Цивилизаторство подобного рода активно поддерживается и сегодня. «Министр обороны [США] Рамсфельд лично одобрил шестнадцать нетрадиционных методов ведения допроса [в военной тюрьме Гуантанамо]» [24. Ren-TV. 14.06.05] – иными словами, речь идет о регулярном и официально санкционированном применении американскими тюремщиками пыток пленных (то же – в Ираке и т. д.): они – не американцы, т. е. не люди в полном смысле слова. Ср.: «Американские вертолетчики расстреляли в Ираке 12 мирных жителей, при этом вели себя как гэймеры, стремящиеся набрать побольше очков» [24. Ren-TV. 07.04.10]. Точечный гуманизм оказывается выгодным и в сугубо коммерческом отношении: в ходе гуманитарной операции после катастрофического землетрясения на Гаити были (по-видимому, случайно) задержаны несколько граждан США, пытавшихся вывезти с острова десятки гаитянских детей (у многих из которых, как установлено, живы родители) якобы с благородной целью усыновления; предположительно – для использования в качестве доноров органов [Время. 1 канал. 01.02.10] (в общем-то, всё это вполне естественно: ведь и высокоразвитые уэллсовские марсиане с их интеллектом и замечательными техническими достижениями были вынуждены, в силу своей природной физиологии, для пропитания впрыскивать себе кровь из жил живых людей).

Ср.: «Средства массовой информации распространили сообщение: в Чечне найдены отрезанные головы похищенных ранее англичан и одного новозеландца… Их захватили, по-видимому, ради выкупа, но убили в процессе освобождения, чтобы чего-нибудь не разболтали.
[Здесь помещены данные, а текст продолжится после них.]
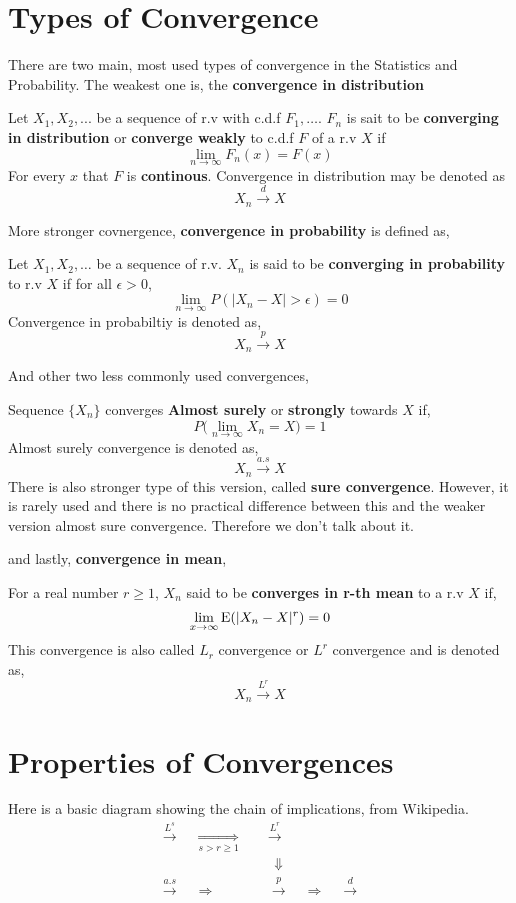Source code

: \section{Types of Convergence}
There are two main, most used types of convergence in the Statistics and Probability. The weakest one is, the \textbf{convergence in distribution}
\begin{definition}
    Let $X_1,X_2, ...$ be a sequence of r.v  with c.d.f $F_1, \ldots $. $F_n$ is sait to be \textbf{converging in distribution} or \textbf{converge weakly} to c.d.f $F$ of a r.v $X$ if
    \[ \lim_{n \rightarrow \infty} F_n(x) = F(x)\]
    For every $x$ that  $F$ is \textbf{continous}. Convergence in distribution may be denoted as 
    \[ X_n \stackrel{d}{\rightarrow} X \]
\end{definition}
More stronger covnergence, \textbf{convergence in probability} is defined as,
\begin{definition}
    Let $X_1,X_2, \ldots $ be a sequence of r.v. $X_n$ is said to be \textbf{converging in probability} to r.v $X$ if for all $\epsilon > 0$,
    \[ \lim_{n \rightarrow \infty} P(|X_n - X| > \epsilon) = 0 \]
    Convergence in probabiltiy is denoted as, 
    \[ X_n \stackrel{p}{\rightarrow} X\]
\end{definition}
And other two less commonly used convergences,
\begin{definition}
    Sequence $\{ X_n \}$  converges \textbf{Almost surely} or \textbf{strongly} towards $X$ if,
    \[ P \biggl( \lim_{n \rightarrow \infty}X_n = X \biggr) = 1\]
    Almost surely convergence is denoted as, 
    \[ X_n \stackrel{a.s}{\rightarrow} X\]
    There is also stronger type of this version, called \textbf{sure convergence}. However, it is rarely used and there is no practical difference between this and the weaker version almost sure convergence. Therefore we don't talk about it.
\end{definition}
and lastly, \textbf{convergence in mean},
\begin{definition}
    For  a real number $r \ge 1$, $X_n$ said to be \textbf{converges in r-th mean} to a r.v $X$ if, 
    \[\lim_{x \rightarrow \infty} {\operatorname{E}}(|X_n - X|^r) = 0 \]
    This convergence is also called $L_r$ convergence or $L^r$ convergence and is denoted as,
    \[ X_n  \stackrel{L^{r}}{\rightarrow} X \]
\end{definition}

\section{Properties of Convergences}
Here is a basic diagram showing the chain of implications, from Wikipedia.
\begin{align*}
    \stackrel{L^{s}}{\longrightarrow} \quad \underset{s>r\ge 1}{\Rightarrow} \quad &\stackrel{L^{r}}{\longrightarrow} \\
    & \ \  \Downarrow \\
    \stackrel{a.s}{\longrightarrow} \quad  \Rightarrow \quad &\stackrel{p}{\longrightarrow} \quad \Rightarrow \quad \stackrel{d}{\longrightarrow}
\end{align*}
Мир содрогнулся от такой жестокости. Раньше, когда всё это касалось русской крови, никого особенно подобное не интересовало. Так, в самом конце 1994 г. в станице Асиновской федералам были подброшены в мешке головы четырех российских пограничников, не принимавших, кстати, участия в боевых действиях. Затрепетал ли в страхе цивилизованный мир?» [Есин 2002: 159].

Таким образом, гуманизм имеет чрезвычайно избирательный характер. Ведь «как только борьба ведется против тех, кого принимают за низших, называют ли их варварами или как-нибудь по-другому, всякие ограничения исчезают, насилие творится в полную меру…» [Хёйзинга 1997: 104] (впрочем, это было написано даже еще до «гитлеровских походов и опытов», как их называл В. В. Набоков).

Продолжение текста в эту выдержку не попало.